Task prompt: What you output should match the data below exactly.

Provided data:
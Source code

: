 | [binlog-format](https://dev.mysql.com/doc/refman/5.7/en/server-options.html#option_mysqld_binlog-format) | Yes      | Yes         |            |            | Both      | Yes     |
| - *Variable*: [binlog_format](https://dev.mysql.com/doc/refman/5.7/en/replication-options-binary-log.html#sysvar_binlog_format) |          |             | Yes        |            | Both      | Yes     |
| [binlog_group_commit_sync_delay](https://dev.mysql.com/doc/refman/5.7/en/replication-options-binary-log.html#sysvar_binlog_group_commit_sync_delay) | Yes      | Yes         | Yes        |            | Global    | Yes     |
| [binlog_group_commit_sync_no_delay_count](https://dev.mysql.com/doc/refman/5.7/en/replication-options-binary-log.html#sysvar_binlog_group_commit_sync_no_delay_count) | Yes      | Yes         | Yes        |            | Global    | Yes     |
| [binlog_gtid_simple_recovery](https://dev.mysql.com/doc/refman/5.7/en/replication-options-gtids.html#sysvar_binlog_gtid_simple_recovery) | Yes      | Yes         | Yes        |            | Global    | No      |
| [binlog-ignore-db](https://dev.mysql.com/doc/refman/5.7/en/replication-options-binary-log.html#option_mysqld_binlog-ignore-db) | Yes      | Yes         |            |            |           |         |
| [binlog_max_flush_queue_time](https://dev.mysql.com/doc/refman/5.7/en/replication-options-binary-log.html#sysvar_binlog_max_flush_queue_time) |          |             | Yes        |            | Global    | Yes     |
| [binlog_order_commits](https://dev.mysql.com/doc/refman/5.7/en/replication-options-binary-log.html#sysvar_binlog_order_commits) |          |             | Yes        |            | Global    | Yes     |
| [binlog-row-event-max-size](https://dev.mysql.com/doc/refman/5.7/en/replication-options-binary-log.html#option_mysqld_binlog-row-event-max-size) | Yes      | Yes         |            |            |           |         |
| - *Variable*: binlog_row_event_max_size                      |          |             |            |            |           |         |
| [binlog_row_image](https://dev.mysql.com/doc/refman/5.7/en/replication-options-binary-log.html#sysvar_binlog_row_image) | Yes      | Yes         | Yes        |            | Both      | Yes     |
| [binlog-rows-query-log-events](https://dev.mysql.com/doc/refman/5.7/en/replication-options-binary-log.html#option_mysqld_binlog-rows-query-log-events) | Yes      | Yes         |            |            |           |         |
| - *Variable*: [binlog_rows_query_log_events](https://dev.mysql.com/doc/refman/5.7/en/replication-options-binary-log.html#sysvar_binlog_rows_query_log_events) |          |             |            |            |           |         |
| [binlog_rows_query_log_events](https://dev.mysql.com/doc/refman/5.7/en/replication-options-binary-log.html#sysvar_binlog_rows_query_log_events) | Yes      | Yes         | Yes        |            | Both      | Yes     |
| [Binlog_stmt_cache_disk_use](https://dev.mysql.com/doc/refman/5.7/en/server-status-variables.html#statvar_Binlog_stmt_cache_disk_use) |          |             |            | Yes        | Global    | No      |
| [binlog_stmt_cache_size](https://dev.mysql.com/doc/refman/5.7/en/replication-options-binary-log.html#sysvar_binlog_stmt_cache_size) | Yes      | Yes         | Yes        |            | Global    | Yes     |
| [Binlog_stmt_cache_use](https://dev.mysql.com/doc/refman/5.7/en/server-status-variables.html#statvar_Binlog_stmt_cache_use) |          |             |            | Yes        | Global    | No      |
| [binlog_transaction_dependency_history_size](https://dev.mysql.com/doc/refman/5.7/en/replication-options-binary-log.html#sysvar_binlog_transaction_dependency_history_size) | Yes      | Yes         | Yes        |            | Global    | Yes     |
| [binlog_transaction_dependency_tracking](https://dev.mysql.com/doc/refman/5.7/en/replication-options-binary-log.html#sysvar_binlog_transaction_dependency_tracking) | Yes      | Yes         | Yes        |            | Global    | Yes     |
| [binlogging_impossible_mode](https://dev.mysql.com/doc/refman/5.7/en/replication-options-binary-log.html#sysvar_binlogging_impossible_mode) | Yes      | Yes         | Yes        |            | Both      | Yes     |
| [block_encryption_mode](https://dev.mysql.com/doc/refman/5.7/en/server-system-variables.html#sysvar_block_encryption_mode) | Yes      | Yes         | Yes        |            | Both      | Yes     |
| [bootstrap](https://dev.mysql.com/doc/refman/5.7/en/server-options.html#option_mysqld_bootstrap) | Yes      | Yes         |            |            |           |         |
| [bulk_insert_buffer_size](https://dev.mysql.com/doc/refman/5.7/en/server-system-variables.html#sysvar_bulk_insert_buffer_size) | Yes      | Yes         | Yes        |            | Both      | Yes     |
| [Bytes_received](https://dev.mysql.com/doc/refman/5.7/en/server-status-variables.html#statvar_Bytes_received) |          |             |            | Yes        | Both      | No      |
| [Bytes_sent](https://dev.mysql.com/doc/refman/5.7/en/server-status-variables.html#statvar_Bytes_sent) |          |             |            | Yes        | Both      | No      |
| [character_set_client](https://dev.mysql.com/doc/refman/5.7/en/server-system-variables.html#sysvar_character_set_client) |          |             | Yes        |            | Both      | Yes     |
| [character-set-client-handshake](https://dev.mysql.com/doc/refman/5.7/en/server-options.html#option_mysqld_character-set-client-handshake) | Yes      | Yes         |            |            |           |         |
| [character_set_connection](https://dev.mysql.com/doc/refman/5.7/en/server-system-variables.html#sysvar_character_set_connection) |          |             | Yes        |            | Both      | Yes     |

Completed exercise:
Source code

: | [binlog-format](https://dev.mysql.com/doc/refman/5.7/en/server-options.html#option_mysqld_binlog-format) | Yes      | Yes         |            |            | Both      | Yes     |
| - *Variable*: [binlog_format](https://dev.mysql.com/doc/refman/5.7/en/replication-options-binary-log.html#sysvar_binlog_format) |          |             | Yes        |            | Both      | Yes     |
| [binlog_group_commit_sync_delay](https://dev.mysql.com/doc/refman/5.7/en/replication-options-binary-log.html#sysvar_binlog_group_commit_sync_delay) | Yes      | Yes         | Yes        |            | Global    | Yes     |
| [binlog_group_commit_sync_no_delay_count](https://dev.mysql.com/doc/refman/5.7/en/replication-options-binary-log.html#sysvar_binlog_group_commit_sync_no_delay_count) | Yes      | Yes         | Yes        |            | Global    | Yes     |
| [binlog_gtid_simple_recovery](https://dev.mysql.com/doc/refman/5.7/en/replication-options-gtids.html#sysvar_binlog_gtid_simple_recovery) | Yes      | Yes         | Yes        |            | Global    | No      |
| [binlog-ignore-db](https://dev.mysql.com/doc/refman/5.7/en/replication-options-binary-log.html#option_mysqld_binlog-ignore-db) | Yes      | Yes         |            |            |           |         |
| [binlog_max_flush_queue_time](https://dev.mysql.com/doc/refman/5.7/en/replication-options-binary-log.html#sysvar_binlog_max_flush_queue_time) |          |             | Yes        |            | Global    | Yes     |
| [binlog_order_commits](https://dev.mysql.com/doc/refman/5.7/en/replication-options-binary-log.html#sysvar_binlog_order_commits) |          |             | Yes        |            | Global    | Yes     |
| [binlog-row-event-max-size](https://dev.mysql.com/doc/refman/5.7/en/replication-options-binary-log.html#option_mysqld_binlog-row-event-max-size) | Yes      | Yes         |            |            |           |         |
| - *Variable*: binlog_row_event_max_size                      |          |             |            |            |           |         |
| [binlog_row_image](https://dev.mysql.com/doc/refman/5.7/en/replication-options-binary-log.html#sysvar_binlog_row_image) | Yes      | Yes         | Yes        |            | Both      | Yes     |
| [binlog-rows-query-log-events](https://dev.mysql.com/doc/refman/5.7/en/replication-options-binary-log.html#option_mysqld_binlog-rows-query-log-events) | Yes      | Yes         |            |            |           |         |
| - *Variable*: [binlog_rows_query_log_events](https://dev.mysql.com/doc/refman/5.7/en/replication-options-binary-log.html#sysvar_binlog_rows_query_log_events) |          |             |            |            |           |         |
| [binlog_rows_query_log_events](https://dev.mysql.com/doc/refman/5.7/en/replication-options-binary-log.html#sysvar_binlog_rows_query_log_events) | Yes      | Yes         | Yes        |            | Both      | Yes     |
| [Binlog_stmt_cache_disk_use](https://dev.mysql.com/doc/refman/5.7/en/server-status-variables.html#statvar_Binlog_stmt_cache_disk_use) |          |             |            | Yes        | Global    | No      |
| [binlog_stmt_cache_size](https://dev.mysql.com/doc/refman/5.7/en/replication-options-binary-log.html#sysvar_binlog_stmt_cache_size) | Yes      | Yes         | Yes        |            | Global    | Yes     |
| [Binlog_stmt_cache_use](https://dev.mysql.com/doc/refman/5.7/en/server-status-variables.html#statvar_Binlog_stmt_cache_use) |          |             |            | Yes        | Global    | No      |
| [binlog_transaction_dependency_history_size](https://dev.mysql.com/doc/refman/5.7/en/replication-options-binary-log.html#sysvar_binlog_transaction_dependency_history_size) | Yes      | Yes         | Yes        |            | Global    | Yes     |
| [binlog_transaction_dependency_tracking](https://dev.mysql.com/doc/refman/5.7/en/replication-options-binary-log.html#sysvar_binlog_transaction_dependency_tracking) | Yes      | Yes         | Yes        |            | Global    | Yes     |
| [binlogging_impossible_mode](https://dev.mysql.com/doc/refman/5.7/en/replication-options-binary-log.html#sysvar_binlogging_impossible_mode) | Yes      | Yes         | Yes        |            | Both      | Yes     |
| [block_encryption_mode](https://dev.mysql.com/doc/refman/5.7/en/server-system-variables.html#sysvar_block_encryption_mode) | Yes      | Yes         | Yes        |            | Both      | Yes     |
| [bootstrap](https://dev.mysql.com/doc/refman/5.7/en/server-options.html#option_mysqld_bootstrap) | Yes      | Yes         |            |            |           |         |
| [bulk_insert_buffer_size](https://dev.mysql.com/doc/refman/5.7/en/server-system-variables.html#sysvar_bulk_insert_buffer_size) | Yes      | Yes         | Yes        |            | Both      | Yes     |
| [Bytes_received](https://dev.mysql.com/doc/refman/5.7/en/server-status-variables.html#statvar_Bytes_received) |          |             |            | Yes        | Both      | No      |
| [Bytes_sent](https://dev.mysql.com/doc/refman/5.7/en/server-status-variables.html#statvar_Bytes_sent) |          |             |            | Yes        | Both      | No      |
| [character_set_client](https://dev.mysql.com/doc/refman/5.7/en/server-system-variables.html#sysvar_character_set_client) |          |             | Yes        |            | Both      | Yes     |
| [character-set-client-handshake](https://dev.mysql.com/doc/refman/5.7/en/server-options.html#option_mysqld_character-set-client-handshake) | Yes      | Yes         |            |            |           |         |
| [character_set_connection](https://dev.mysql.com/doc/refman/5.7/en/server-system-variables.html#sysvar_character_set_connection) |          |             | Yes        |            | Both      | Yes     |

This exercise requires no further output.